Diabetes has been associated with significantly elevated odds of having arthritis and musculoskeletal pain, according to research presented at the 54th annual meeting of the European Association for the Study of Diabetes in Berlin, Germany. The findings indicated that osteoarthritis was the most common form of arthritis in patients with diabetes but that rheumatoid arthritis had the most pronounced association with diabetes.

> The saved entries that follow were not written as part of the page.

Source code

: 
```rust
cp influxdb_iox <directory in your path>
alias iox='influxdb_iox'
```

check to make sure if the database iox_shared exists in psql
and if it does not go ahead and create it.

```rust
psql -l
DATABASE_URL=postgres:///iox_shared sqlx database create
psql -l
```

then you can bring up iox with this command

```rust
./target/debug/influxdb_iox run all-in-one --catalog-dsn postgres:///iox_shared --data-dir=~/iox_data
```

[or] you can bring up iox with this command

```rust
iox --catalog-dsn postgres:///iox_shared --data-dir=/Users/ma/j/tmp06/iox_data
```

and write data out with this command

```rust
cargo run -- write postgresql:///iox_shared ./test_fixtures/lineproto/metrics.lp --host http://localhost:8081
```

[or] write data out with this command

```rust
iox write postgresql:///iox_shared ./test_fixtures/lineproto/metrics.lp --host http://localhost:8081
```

Data from previous studies have associated musculoskeletal pain with type 2 diabetes (T2D). Researchers in this study aimed to investigate the association between diabetes and arthritis, particularly osteoarthritis, osteoporosis, and rheumatoid arthritis.
The study included individuals aged ≥40 years from the Danish National Health Survey in 2013. Of the study’s 109,218 participants, 9238 reported having diabetes (8.5%). This group with diabetes had an average age of 66 years and an average body mass index (BMI) of 29 kg/m2. The cohort of 99,980 individuals without diabetes had an average age of 59 years and an average BMI of 26 kg/m2. Multiple logistic regression analyses were conducted on self-reported data adjusting for age, gender, and BMI and using diabetes as the exposure variable. Outcome variables included arthritis, back pain, shoulder/neck pain, and physical activity.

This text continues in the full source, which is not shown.